A new lease of life for Italian coal-fired power plants. To address the energy crisis, in the event of an emergency, fossil fuels will be allowed to continue to be used until 2038 , thirteen years beyond the deadline set by the National Energy and Climate Plan, which called for a shutdown by December 2025. The extension was included in the billing decree with amendments presented by the League and Azione parties.

The measure also introduces a crackdown on telemarketing and measures to support less polluting transportation. Minister for European Affairs and the National Recovery and Resilience Plan (NRRP), Tommaso Foti, defends the decision: “All energy sources, at least in the immediate future, must be used to their fullest extent.” League MPs in the Productive Activities Committee call the extension “fair and responsible” during a time of international energy crisis.

German government not prepared to gamble on going without coal:

Energy crisis may force Germany to keep coal-fired power plants alive

Chancellor Friedrich Merz questioned Germany’s plans to abandon coal as a source of power. “We may need to keep our coal plants online for longer,” he said at an event organized by the Frankfurter Allgemeine Zeitung in Frankfurt.

“I am not ready to gamble with the core of our energy supply just because we agreed on some deadlines years ago,” Merz said on Friday.

Coal use in Europe could be up 20%:

Iran War’s Gas Supply Shock Pushes Top Consumers Back to Coal

By Rajesh Kumar Singh, Will Wade, and Eva Brendel, Bloomberg

Power analysts with the London Stock Exchange Group estimate European countries could generate around 20% more electricity from coal this summer than last, if the European gas benchmark averages about 50 euros per megawatt-hour. That figure currently stands at around 54 euros.

“This is a bigger disruption than the Russian war,” said Tony Knutson, global head of thermal coal markets at consultancy Wood Mackenzie Ltd, given the impact on a larger number of countries. Those without enough gas will be forced to pull the coal lever, he added. “I don’t think they have a choice.”

Fortune news lists all the Asian countries reopening coal, and talks about how the effects of the crisis are starting to bite on the details of life like driving and hot showers.

Coal is back and nuclear is next: The Iran war is rewiring Asia’s energy future

By Nicolas Gordon, Fortune

Asian governments are temporarily pivoting to coal…

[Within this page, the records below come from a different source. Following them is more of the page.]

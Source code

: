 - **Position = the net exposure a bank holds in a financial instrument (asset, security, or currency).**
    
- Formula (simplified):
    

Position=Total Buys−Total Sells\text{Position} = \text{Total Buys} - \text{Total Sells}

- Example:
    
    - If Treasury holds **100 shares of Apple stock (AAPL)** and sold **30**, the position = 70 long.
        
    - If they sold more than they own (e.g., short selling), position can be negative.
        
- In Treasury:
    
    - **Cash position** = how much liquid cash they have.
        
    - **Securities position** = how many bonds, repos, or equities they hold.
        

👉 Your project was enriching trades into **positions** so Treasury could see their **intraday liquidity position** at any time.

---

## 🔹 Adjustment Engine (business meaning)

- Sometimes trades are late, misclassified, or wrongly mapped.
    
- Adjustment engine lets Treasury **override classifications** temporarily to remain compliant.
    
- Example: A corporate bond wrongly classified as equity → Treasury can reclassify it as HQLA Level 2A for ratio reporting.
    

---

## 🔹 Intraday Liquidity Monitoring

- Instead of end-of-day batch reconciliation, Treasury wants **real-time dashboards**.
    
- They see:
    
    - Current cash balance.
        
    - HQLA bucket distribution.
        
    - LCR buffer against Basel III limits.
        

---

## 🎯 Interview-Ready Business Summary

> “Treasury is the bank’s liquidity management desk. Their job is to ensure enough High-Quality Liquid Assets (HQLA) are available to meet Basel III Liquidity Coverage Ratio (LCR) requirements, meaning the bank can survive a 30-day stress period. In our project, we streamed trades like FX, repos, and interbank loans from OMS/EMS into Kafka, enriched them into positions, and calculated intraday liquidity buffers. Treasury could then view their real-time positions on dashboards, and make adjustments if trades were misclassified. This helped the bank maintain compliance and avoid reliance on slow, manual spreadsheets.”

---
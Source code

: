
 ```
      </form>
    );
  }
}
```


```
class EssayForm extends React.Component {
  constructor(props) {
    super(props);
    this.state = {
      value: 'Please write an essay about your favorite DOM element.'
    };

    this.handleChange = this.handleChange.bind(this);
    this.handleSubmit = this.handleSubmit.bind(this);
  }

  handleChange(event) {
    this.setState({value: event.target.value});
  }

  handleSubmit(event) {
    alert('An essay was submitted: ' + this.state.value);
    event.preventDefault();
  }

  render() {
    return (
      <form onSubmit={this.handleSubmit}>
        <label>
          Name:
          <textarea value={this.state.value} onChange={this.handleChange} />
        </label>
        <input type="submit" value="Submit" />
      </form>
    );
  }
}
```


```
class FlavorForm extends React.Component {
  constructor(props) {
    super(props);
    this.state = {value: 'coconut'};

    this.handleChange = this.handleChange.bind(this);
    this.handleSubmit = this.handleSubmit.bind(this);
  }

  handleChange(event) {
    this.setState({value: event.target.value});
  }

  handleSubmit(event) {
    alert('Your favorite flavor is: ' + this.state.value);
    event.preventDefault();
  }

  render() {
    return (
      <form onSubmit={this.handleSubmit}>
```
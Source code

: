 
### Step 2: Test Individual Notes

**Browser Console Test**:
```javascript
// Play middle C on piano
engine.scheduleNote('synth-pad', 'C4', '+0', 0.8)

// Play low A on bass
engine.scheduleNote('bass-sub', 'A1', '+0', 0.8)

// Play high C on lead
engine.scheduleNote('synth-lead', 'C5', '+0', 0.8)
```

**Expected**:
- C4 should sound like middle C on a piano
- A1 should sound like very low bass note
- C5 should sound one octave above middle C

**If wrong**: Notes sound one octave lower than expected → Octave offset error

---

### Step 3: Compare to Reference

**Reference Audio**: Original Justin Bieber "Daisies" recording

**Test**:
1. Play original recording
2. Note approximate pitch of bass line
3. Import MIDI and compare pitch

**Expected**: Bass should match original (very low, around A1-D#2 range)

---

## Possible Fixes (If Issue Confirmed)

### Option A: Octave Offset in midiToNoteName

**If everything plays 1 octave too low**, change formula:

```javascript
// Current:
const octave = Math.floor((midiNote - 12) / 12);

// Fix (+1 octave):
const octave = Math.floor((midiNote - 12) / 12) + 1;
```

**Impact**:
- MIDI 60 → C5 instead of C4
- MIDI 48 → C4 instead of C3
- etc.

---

 For Asia, which buys more than 80% of the crude and LNG that flows through the narrow waterway, the consequences have been swift: severe fuel shortages, export bans, and government budgets stretched to the breaking point.

South Korea urged households to take shorter showers, charge devices during off-peak hours and shift usage of high-energy appliances like washing machines to weekends. Samsung, meanwhile, barred employees from driving their car to work if the last digit of their license plate matches the last digit of the current date.

Southeast Asian governments are rolling out similar restrictions. Thailand introduced a four-day workweek for civil servants, and ordered higher office air-conditioning temperatures to curb demand. Vietnam’s airlines are suspending some domestic routes as the country braces for jet fuel shortages.

Thailand’s government is restarting two coal plants that it decommissioned last year.

Climate activists fear the comeback of coal:

The risk is that once a coal plant is brought back online, the sunk costs and political economy of energy pricing make it difficult to shut down again. “There’s a danger of a long-term carbon lock-in once countries decide to reverse plans to retire aging coal-fired fleets,” warns Sharon Seah, coordinator of the Climate Change in Southeast Asia program at ISEAS–Yusof Ishak Institute.

The long term ‘lock in’ of revived coal plants is what happens when reality hits the fantasy.